■ What is expected ■
All lines from the one with "18. Definition of" to the end of the entries below must be written out exactly. Leave out any other line.

(Stored items from a collection)
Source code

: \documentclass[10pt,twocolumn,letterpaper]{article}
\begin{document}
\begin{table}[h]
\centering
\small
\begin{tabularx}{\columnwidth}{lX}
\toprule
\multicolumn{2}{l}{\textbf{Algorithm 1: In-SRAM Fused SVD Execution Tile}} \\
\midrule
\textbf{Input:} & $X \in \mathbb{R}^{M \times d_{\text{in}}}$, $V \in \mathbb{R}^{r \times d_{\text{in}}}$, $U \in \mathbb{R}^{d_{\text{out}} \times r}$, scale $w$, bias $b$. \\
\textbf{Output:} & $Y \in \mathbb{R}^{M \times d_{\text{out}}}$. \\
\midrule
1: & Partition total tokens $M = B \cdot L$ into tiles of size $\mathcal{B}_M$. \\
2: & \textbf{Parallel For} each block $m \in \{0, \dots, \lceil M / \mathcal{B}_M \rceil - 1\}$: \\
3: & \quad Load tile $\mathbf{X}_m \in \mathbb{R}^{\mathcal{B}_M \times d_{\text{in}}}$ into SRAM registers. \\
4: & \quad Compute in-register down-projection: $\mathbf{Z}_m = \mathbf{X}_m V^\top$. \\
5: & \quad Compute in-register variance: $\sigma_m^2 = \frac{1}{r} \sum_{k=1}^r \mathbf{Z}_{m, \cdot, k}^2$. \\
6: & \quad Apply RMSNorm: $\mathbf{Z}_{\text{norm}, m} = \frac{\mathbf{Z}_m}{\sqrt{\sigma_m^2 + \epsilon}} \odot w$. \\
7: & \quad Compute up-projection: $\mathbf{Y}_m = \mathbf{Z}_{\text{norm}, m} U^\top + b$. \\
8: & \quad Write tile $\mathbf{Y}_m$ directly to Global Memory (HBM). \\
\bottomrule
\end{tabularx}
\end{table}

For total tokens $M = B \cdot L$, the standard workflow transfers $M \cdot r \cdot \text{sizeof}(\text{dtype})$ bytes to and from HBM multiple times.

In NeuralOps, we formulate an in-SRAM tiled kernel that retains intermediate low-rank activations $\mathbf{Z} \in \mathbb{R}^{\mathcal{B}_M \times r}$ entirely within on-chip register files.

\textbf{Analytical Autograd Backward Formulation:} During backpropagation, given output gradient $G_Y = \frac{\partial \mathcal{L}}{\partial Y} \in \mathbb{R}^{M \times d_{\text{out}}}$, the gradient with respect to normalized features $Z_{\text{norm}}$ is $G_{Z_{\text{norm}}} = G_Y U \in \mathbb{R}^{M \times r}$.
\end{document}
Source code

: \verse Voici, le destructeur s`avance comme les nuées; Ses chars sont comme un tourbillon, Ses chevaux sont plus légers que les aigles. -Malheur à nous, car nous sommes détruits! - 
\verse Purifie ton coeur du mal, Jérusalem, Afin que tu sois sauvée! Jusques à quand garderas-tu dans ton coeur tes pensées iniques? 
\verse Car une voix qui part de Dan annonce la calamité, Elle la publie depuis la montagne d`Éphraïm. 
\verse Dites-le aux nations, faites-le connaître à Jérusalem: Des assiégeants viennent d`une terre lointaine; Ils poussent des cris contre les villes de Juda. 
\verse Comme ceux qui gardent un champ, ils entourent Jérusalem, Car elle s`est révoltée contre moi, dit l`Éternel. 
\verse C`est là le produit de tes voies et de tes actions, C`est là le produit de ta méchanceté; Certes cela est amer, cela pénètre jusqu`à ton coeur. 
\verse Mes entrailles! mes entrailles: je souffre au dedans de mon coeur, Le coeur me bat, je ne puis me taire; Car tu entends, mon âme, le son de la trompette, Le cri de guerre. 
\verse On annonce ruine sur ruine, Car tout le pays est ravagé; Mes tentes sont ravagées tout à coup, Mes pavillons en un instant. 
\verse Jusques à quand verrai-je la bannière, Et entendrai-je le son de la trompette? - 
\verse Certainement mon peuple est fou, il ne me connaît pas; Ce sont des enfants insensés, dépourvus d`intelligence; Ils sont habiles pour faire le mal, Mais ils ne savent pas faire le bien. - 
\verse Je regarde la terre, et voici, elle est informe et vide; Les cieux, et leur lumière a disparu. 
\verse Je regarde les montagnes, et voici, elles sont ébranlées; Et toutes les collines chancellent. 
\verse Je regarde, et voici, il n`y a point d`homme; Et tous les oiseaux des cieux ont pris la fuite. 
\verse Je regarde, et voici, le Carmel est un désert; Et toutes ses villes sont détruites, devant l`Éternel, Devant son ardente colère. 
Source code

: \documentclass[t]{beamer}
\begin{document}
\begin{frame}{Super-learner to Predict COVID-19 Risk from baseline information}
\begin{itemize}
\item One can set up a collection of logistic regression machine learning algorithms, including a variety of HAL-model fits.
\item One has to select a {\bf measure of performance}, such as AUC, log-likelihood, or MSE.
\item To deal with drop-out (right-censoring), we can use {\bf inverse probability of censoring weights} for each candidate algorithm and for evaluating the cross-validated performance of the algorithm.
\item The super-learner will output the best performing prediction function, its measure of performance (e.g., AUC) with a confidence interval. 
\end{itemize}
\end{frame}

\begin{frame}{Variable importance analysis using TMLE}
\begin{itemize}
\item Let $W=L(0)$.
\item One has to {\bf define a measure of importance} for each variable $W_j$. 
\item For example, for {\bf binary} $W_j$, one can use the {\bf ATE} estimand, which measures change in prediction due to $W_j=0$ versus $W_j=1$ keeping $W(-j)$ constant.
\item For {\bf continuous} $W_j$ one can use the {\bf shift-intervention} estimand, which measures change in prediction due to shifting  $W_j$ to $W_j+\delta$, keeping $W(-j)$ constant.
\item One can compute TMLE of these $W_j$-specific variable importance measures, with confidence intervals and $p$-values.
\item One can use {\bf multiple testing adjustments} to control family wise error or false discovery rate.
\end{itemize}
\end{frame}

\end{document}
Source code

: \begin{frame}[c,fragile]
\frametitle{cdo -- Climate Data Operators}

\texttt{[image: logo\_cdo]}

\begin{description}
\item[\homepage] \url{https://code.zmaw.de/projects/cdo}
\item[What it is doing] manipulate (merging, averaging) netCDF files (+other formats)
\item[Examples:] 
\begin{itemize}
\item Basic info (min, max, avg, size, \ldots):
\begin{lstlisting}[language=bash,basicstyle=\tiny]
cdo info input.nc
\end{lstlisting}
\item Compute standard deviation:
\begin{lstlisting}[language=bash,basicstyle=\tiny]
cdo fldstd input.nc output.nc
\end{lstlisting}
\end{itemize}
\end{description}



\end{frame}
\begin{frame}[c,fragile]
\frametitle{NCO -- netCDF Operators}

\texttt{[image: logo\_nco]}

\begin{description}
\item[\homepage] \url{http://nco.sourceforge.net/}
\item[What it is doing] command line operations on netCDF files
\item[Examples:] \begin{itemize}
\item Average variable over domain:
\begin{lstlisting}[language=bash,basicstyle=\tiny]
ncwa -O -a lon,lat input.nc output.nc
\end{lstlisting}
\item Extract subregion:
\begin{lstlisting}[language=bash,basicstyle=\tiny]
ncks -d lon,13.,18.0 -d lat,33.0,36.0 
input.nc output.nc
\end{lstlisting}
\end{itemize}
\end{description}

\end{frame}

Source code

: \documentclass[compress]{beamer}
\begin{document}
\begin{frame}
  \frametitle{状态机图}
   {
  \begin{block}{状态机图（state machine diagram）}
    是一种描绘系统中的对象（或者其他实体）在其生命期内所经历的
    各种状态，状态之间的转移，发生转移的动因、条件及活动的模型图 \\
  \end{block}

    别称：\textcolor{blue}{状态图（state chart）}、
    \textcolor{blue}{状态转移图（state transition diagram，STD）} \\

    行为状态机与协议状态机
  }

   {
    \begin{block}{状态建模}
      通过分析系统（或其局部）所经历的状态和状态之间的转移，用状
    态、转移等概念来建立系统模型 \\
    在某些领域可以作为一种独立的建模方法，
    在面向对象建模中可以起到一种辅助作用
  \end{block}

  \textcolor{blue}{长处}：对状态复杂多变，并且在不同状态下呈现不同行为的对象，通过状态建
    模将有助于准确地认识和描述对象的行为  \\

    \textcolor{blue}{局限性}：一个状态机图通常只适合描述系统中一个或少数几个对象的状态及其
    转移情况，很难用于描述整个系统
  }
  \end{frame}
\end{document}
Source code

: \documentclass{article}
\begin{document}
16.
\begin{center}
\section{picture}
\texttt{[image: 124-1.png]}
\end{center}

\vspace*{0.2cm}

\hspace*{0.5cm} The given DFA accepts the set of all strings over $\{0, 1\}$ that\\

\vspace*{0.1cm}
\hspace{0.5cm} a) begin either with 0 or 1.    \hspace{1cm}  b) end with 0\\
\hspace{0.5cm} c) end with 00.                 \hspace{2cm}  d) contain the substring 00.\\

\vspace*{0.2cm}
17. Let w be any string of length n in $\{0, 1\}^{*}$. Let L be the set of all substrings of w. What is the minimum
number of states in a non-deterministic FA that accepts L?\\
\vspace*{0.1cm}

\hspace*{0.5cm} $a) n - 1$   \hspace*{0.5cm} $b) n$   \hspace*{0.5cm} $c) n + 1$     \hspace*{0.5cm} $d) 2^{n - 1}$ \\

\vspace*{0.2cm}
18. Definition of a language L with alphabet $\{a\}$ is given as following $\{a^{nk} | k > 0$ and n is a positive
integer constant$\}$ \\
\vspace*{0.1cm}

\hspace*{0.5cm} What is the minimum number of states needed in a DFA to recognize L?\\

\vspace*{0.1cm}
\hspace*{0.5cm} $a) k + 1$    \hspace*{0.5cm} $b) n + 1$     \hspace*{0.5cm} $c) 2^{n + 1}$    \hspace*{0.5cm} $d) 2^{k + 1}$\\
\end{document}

■ Task answer ■
18. Definition of a language L with alphabet $\{a\}$ is given as following $\{a^{nk} | k > 0$ and n is a positive
integer constant$\}$ \\
\vspace*{0.1cm}

\hspace*{0.5cm} What is the minimum number of states needed in a DFA to recognize L?\\

\vspace*{0.1cm}
\hspace*{0.5cm} $a) k + 1$    \hspace*{0.5cm} $b) n + 1$     \hspace*{0.5cm} $c) 2^{n + 1}$    \hspace*{0.5cm} $d) 2^{k + 1}$\\
\end{document}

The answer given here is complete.